** Brief **
Each line that contains "情绪障碍" needs to be copied from the listing.

** Available records **
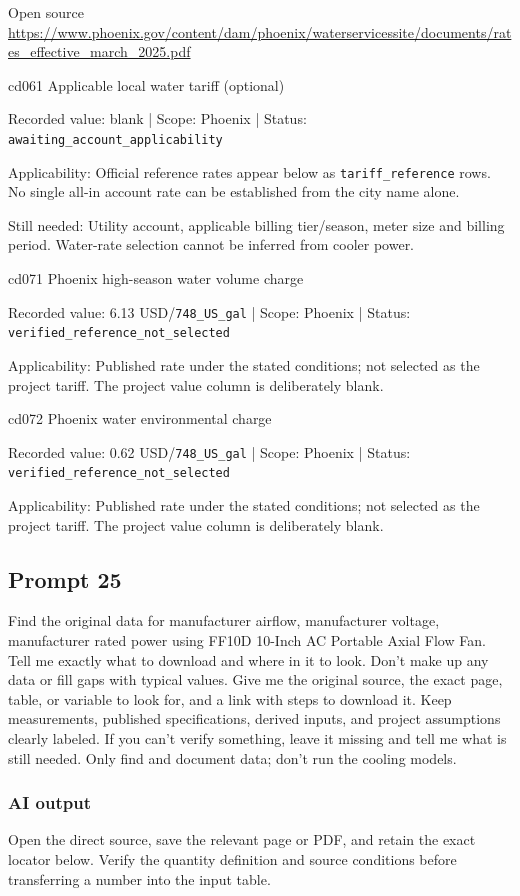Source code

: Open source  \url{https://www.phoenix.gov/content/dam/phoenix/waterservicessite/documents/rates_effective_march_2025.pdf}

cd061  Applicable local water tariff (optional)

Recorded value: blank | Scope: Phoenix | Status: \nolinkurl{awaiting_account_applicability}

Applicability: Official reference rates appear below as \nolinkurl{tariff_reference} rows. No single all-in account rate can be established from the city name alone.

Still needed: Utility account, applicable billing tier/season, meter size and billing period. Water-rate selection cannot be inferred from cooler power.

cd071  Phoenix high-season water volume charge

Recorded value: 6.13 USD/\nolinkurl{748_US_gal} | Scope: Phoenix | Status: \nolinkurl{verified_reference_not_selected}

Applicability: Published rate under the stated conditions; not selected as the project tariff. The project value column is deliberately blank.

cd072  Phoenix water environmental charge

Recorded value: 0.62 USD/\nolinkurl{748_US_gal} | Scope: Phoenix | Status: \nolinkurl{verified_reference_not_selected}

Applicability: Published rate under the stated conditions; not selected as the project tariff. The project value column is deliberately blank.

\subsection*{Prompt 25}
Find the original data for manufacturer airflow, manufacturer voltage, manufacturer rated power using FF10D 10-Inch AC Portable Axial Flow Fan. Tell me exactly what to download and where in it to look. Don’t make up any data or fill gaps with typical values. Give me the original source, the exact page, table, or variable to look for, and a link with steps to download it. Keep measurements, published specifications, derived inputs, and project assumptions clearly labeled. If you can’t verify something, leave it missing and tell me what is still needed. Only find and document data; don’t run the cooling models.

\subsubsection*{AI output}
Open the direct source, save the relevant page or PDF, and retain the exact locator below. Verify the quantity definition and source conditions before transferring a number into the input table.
...
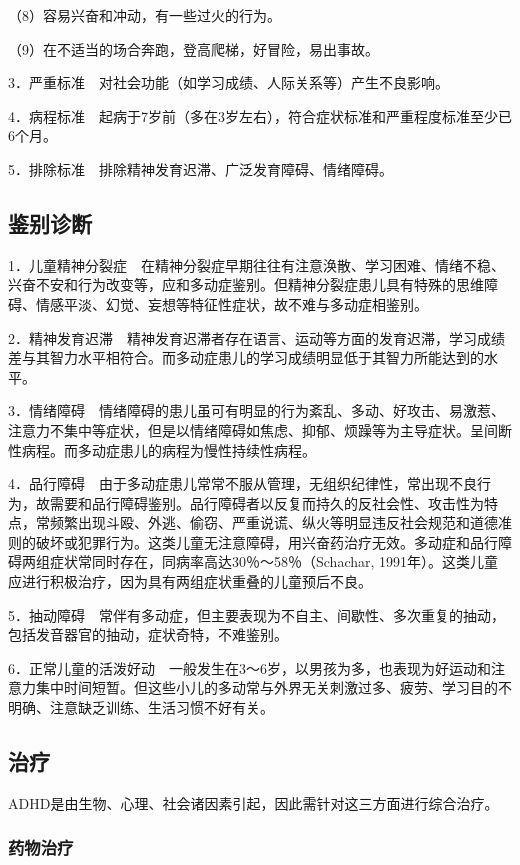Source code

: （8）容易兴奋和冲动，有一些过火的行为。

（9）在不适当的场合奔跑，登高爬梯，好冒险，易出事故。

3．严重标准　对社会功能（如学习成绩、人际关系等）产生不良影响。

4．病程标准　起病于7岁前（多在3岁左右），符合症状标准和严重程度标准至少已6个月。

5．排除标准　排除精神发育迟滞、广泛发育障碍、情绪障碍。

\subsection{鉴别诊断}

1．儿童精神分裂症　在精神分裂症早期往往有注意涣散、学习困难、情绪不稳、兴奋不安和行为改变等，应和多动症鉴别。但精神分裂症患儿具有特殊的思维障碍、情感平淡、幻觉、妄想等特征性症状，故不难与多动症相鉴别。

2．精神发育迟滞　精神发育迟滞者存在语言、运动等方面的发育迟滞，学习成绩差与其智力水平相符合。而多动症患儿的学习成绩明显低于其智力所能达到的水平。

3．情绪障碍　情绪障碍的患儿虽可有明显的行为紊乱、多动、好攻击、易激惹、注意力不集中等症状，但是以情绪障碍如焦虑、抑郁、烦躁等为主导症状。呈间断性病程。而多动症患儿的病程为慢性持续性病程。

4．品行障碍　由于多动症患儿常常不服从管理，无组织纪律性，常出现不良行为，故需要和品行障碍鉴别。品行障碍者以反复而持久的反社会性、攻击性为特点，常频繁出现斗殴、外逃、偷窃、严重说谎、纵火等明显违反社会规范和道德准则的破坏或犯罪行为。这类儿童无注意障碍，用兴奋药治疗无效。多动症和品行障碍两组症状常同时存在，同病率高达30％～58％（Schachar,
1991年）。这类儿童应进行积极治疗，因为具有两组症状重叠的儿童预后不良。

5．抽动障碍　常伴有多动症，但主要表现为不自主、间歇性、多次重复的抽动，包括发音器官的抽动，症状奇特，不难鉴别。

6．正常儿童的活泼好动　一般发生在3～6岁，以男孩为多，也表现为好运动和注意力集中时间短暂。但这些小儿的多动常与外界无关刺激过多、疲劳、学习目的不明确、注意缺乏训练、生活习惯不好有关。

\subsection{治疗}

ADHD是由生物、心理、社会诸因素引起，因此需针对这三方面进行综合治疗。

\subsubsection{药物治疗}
* * *
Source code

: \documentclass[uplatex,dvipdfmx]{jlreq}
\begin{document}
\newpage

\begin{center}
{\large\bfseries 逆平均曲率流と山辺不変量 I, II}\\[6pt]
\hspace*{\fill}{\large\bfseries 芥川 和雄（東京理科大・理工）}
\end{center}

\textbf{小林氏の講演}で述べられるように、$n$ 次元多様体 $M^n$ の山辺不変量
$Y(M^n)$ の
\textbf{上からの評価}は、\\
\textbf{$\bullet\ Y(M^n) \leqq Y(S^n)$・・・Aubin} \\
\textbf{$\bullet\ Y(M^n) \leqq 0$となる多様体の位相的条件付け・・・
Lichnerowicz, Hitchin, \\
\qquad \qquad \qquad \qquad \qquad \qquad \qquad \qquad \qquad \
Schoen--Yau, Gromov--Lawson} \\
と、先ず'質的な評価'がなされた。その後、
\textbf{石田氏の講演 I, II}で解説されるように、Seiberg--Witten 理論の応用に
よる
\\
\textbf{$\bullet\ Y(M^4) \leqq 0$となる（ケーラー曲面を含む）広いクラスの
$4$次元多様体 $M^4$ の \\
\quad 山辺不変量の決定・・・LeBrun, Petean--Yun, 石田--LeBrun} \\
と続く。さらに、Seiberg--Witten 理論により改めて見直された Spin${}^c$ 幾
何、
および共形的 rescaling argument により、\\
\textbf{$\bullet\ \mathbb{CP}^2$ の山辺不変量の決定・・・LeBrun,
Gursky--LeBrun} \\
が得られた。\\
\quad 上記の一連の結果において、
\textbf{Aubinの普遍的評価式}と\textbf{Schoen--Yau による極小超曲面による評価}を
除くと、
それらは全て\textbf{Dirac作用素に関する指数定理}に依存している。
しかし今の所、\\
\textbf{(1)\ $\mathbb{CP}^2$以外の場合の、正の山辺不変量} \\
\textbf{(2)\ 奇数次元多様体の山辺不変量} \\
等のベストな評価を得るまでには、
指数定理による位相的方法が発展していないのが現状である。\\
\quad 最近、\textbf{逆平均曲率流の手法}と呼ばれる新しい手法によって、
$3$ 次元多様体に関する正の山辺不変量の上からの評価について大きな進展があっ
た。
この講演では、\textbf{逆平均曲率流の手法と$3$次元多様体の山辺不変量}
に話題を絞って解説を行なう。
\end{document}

** Final answer **
5．排除标准　排除精神发育迟滞、广泛发育障碍、情绪障碍。
3．情绪障碍　情绪障碍的患儿虽可有明显的行为紊乱、多动、好攻击、易激惹、注意力不集中等症状，但是以情绪障碍如焦虑、抑郁、烦躁等为主导症状。呈间断性病程。而多动症患儿的病程为慢性持续性病程。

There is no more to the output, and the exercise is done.